FacebookでNGO関係のある人の写真を見て、その人のある一言を思い出した。確か、僕が博士課程に入ってすぐのことだったと思う。

「あなたの研究を30秒で説明してください」

確かそんなことだったのだけど、実はその頃この一言にずいぶん腹を立てた。プレゼンの技術として、それくらいで話せればいいのだけど、対面で多少時間もあるのに30秒で語ってその後の話題につなげるなどできるわけもない。一つのトピックを12分でしゃべるアフリカ学会でも相当な時間をかけて準備をするのに。

まだ僕はNGOとボランティアという関係をしっかり説明ができない。NGOに関わる人がボランティアではあるわけなのだけど、「ボランティア=自主性」、日本語では「自主的に動く人」とすると、NGOに関わる人が活動的で自主性のある人ということになるけど、僕の肌感覚ではそうは思えない。多くの活動参加者がとても人見知りだし、ぎりぎりの勇気を振り絞って、きっと優しくしてくれるであろう人たち(NGOスタッフ)に、どこか救済を求めにきているように思うからである。

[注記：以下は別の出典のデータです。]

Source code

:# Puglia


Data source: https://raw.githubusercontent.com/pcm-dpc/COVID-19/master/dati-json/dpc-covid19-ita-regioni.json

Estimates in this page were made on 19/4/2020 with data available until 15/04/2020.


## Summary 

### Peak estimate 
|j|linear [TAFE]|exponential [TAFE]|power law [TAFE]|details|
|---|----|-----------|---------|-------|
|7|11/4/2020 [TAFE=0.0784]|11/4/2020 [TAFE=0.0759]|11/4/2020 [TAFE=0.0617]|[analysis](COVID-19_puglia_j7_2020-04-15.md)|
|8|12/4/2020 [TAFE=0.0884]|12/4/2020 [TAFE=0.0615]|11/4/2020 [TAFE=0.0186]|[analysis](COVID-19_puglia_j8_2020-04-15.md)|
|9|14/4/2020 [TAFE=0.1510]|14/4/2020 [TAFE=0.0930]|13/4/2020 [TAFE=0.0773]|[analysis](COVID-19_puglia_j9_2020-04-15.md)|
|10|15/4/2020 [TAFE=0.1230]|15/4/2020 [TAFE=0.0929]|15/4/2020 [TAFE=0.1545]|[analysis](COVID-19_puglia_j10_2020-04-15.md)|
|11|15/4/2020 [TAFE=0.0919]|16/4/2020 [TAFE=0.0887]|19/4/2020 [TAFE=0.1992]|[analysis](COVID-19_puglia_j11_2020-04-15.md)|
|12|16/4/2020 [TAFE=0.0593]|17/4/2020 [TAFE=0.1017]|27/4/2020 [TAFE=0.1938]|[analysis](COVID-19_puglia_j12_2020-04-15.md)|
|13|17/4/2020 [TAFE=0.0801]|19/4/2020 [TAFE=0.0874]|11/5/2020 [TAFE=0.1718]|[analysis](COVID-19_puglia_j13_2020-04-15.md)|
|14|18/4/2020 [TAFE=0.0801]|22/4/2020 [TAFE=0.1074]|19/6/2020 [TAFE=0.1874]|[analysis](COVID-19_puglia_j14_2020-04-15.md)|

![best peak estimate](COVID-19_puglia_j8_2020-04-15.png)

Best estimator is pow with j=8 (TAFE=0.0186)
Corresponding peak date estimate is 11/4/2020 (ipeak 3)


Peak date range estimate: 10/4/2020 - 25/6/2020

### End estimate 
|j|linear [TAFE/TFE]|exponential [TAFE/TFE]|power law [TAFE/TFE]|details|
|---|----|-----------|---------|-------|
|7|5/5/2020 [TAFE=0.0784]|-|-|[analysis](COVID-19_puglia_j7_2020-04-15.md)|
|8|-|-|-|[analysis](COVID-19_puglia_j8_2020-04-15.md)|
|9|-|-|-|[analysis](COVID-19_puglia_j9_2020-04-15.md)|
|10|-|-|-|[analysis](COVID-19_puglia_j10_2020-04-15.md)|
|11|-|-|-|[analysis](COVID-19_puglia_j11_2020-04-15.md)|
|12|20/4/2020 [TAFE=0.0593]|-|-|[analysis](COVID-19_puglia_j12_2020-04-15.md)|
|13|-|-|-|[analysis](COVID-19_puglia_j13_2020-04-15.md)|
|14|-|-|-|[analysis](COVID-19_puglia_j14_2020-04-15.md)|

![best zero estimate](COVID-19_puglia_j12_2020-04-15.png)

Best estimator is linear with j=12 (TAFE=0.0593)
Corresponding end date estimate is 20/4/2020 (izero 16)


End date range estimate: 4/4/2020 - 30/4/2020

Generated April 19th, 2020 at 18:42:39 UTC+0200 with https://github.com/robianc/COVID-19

上の言葉と同時に、大学時代の恩師の「ボランティア的に生きる」という言葉も思い出した。就職してさらにNGOに関わり、有休をとって大学のゼミに来る僕を見て、初めてそんな言葉で褒められたので、とても印象に残っている。「恵まれない人」を助ける正義の味方がNGOに関わる人の自己実現の一面だとすると、その「恵まれない人」がどのように恵まれないのかを知ることから始めるのがロジックな考え方だろう。とすると、「恵まれない人」のことを30秒で語れるなら、僕らの仕事は全く持って簡単で、「恵まれなさ」はものすごく単純な構造の中で生み出されていることになるような気がする。きっとそれは30秒の語りの中に昇華できるものではなくて、僕らが3か月も3年ももかけて学ばなければわからなかったことなのだ。

いちいち「恵まれない」とカッコを付けるのは、そういう価値観で判断すべきではない、という意思表示なのだけど、このカッコの意味こそ僕らが少しでも明らかにしようとしているところだ。そして僕らの信念として、僕らの価値観と僕らから見える現象の隙間にこそある問題を解く鍵がある、と思っている。たぶんそれらは全く違う領域の人に30秒で語れる内容ではない。だから、ここから何かを得ようと思ったら、自主的(ボランタリー)にそれを学び、それを運用する術を習得しなければ、「恵まれない人」のことを語っている僕らの思いの詰まった知識はつまらないものになってしまう気がする。そんなために生活をかけて仕事をしているつもりはないし、できればうまく使ってほしい、と思うのだけど。ボランティアをする人が、無償労働をするだけでなく、こういうところに目を向けられるようになるとよいな、と、ある人の写真を見て思った。